Task to carry out: Can you find the lines of the listing that include "상담원이" and copy every one?

- Opening Delimiter -

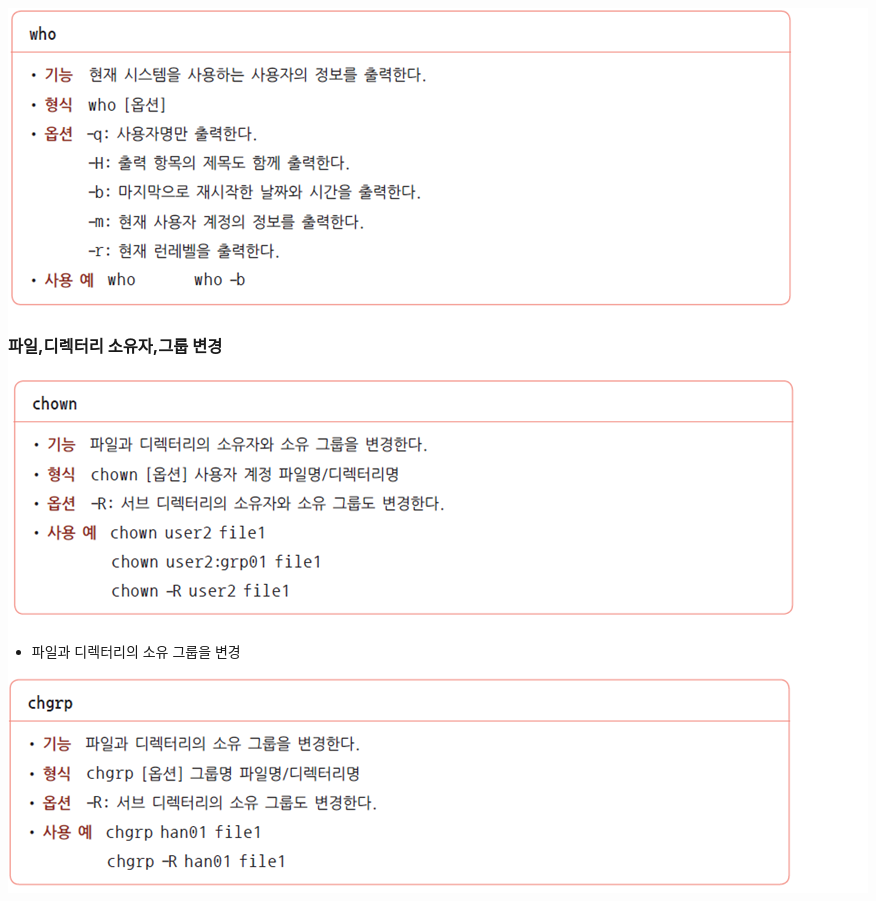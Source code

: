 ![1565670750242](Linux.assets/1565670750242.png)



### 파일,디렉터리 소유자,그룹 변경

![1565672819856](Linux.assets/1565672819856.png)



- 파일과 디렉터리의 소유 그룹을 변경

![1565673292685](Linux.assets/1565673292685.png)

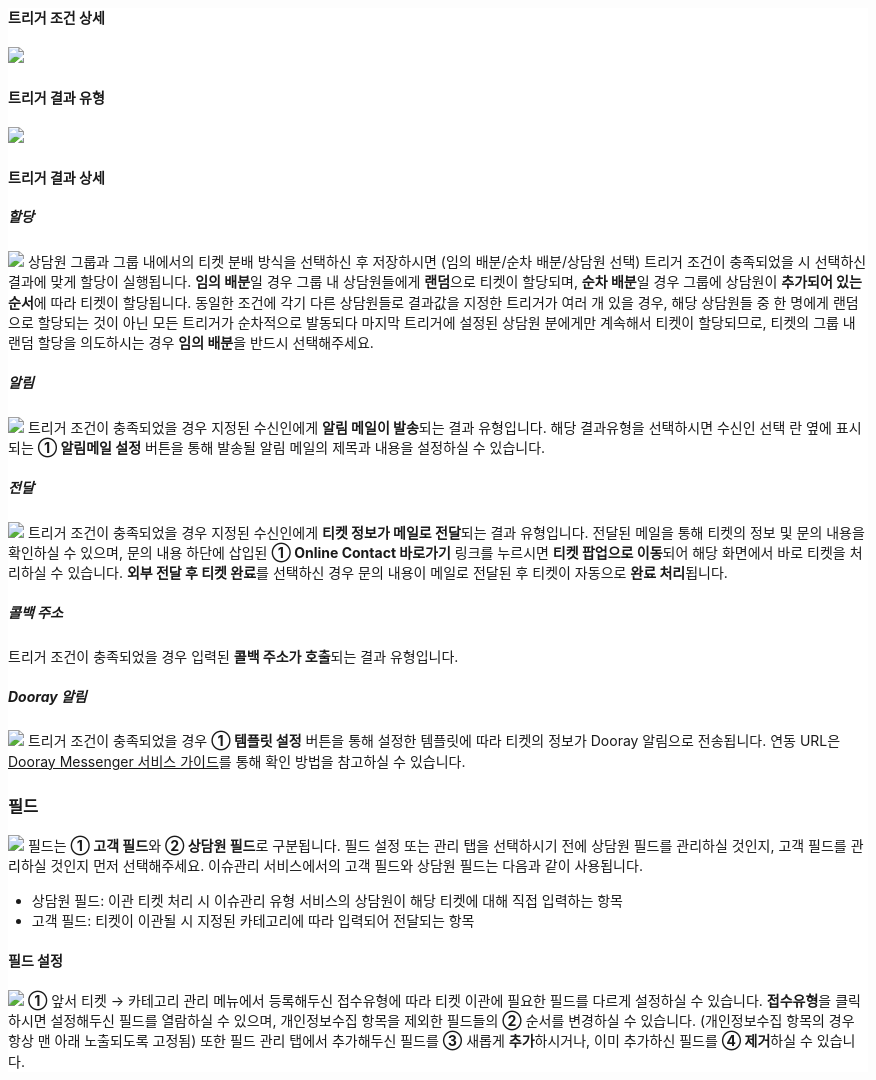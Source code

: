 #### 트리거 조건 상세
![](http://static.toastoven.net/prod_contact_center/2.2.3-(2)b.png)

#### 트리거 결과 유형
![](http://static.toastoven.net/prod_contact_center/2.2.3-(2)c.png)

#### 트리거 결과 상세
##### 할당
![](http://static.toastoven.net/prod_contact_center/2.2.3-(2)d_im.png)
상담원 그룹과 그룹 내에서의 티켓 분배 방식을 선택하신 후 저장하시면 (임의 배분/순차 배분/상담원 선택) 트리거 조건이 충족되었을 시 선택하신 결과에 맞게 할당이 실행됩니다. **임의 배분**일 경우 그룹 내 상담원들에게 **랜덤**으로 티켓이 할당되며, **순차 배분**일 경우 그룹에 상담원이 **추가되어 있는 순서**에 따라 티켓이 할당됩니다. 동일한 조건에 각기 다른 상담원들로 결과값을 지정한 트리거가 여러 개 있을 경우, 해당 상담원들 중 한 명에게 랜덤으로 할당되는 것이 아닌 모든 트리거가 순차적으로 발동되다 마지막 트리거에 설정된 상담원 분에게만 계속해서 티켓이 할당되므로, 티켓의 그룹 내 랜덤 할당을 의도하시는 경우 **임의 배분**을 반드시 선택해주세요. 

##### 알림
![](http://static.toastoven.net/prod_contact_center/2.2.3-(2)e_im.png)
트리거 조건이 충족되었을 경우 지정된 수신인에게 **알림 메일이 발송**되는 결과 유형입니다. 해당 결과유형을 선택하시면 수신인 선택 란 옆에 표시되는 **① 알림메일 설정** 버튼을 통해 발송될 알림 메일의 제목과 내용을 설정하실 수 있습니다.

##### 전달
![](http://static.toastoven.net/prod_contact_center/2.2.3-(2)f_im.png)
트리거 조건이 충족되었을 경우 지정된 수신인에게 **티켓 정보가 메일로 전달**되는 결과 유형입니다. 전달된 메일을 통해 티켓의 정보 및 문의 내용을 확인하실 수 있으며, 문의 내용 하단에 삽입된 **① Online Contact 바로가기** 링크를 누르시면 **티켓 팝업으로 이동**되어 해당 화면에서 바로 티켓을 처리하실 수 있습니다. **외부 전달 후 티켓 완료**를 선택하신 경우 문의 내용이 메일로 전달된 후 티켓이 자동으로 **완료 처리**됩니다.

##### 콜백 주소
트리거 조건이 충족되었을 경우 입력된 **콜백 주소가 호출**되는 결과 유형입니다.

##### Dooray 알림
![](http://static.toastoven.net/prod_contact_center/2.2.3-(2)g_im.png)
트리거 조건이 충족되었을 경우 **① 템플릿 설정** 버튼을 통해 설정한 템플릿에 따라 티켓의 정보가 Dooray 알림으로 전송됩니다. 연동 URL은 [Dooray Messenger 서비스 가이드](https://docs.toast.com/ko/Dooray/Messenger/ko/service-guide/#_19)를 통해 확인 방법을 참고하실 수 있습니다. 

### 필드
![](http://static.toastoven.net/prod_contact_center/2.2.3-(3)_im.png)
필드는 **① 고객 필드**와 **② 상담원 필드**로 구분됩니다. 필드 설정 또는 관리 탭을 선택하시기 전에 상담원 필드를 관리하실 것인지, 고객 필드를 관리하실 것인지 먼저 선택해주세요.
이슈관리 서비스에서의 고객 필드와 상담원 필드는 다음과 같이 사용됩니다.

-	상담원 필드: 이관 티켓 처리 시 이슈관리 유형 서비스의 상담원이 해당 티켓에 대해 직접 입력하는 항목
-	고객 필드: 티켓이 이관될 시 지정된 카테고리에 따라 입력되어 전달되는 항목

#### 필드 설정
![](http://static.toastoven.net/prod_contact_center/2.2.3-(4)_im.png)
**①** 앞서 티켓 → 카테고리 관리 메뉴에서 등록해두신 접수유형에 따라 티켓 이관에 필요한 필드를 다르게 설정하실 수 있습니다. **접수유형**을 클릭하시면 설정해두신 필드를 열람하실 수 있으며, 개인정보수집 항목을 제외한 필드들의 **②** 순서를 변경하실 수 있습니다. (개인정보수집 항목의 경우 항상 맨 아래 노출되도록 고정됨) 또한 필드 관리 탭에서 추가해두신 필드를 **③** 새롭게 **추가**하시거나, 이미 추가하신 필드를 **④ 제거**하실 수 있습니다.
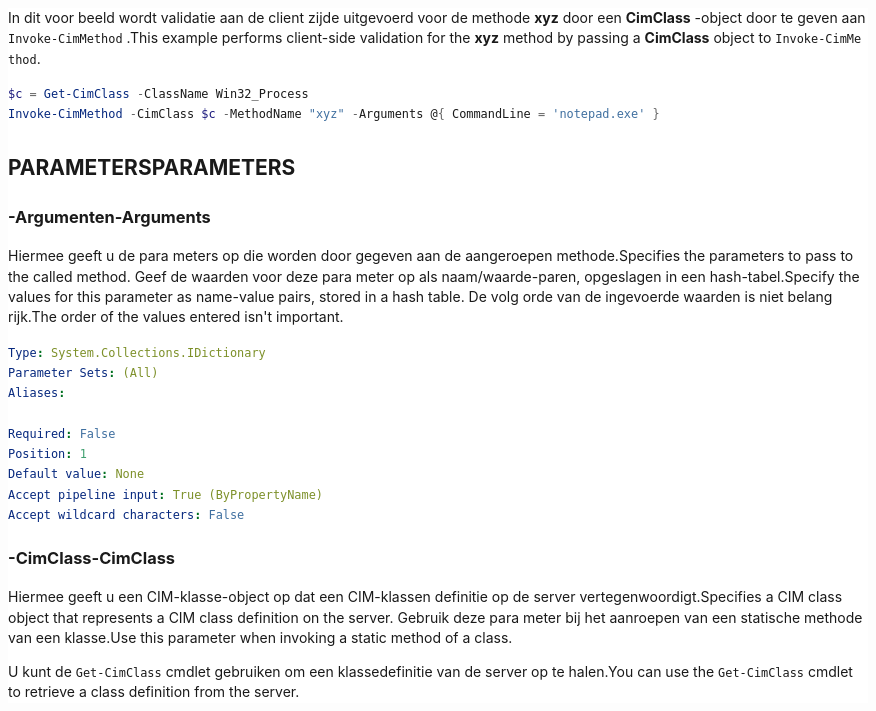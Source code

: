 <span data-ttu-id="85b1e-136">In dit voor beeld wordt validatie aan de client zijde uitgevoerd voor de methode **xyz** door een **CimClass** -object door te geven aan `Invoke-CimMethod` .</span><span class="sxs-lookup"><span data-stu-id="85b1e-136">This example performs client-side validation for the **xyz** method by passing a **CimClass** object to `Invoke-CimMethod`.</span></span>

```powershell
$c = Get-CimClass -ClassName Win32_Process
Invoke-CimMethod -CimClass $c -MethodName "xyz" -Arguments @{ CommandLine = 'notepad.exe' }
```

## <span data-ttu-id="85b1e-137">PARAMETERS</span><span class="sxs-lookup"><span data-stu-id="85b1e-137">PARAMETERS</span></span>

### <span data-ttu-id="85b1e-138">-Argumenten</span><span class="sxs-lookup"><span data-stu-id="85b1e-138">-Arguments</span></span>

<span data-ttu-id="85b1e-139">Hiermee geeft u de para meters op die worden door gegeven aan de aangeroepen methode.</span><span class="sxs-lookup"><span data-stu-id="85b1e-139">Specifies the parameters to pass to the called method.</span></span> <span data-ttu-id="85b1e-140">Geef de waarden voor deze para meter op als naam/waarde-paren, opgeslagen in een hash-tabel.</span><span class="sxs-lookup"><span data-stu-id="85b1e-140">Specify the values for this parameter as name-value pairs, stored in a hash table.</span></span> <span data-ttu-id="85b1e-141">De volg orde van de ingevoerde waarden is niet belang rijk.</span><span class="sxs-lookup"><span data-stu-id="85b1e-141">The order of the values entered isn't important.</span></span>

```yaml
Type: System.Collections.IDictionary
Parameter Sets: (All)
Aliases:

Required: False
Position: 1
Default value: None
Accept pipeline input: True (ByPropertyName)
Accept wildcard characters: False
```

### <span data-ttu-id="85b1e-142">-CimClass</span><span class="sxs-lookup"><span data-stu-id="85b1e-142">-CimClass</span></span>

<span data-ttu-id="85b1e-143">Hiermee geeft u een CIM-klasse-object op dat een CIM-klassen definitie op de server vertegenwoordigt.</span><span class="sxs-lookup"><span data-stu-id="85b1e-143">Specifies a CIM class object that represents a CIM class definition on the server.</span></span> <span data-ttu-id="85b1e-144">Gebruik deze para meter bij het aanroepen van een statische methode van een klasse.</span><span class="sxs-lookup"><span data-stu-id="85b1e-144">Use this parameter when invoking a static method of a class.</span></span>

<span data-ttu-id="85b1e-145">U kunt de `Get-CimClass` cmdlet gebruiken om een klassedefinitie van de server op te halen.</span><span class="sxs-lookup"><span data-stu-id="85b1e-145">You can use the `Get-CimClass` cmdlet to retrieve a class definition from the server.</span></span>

- Closing Delimiter -

Written reply:
상담원 그룹과 그룹 내에서의 티켓 분배 방식을 선택하신 후 저장하시면 (임의 배분/순차 배분/상담원 선택) 트리거 조건이 충족되었을 시 선택하신 결과에 맞게 할당이 실행됩니다. **임의 배분**일 경우 그룹 내 상담원들에게 **랜덤**으로 티켓이 할당되며, **순차 배분**일 경우 그룹에 상담원이 **추가되어 있는 순서**에 따라 티켓이 할당됩니다. 동일한 조건에 각기 다른 상담원들로 결과값을 지정한 트리거가 여러 개 있을 경우, 해당 상담원들 중 한 명에게 랜덤으로 할당되는 것이 아닌 모든 트리거가 순차적으로 발동되다 마지막 트리거에 설정된 상담원 분에게만 계속해서 티켓이 할당되므로, 티켓의 그룹 내 랜덤 할당을 의도하시는 경우 **임의 배분**을 반드시 선택해주세요. 
-	상담원 필드: 이관 티켓 처리 시 이슈관리 유형 서비스의 상담원이 해당 티켓에 대해 직접 입력하는 항목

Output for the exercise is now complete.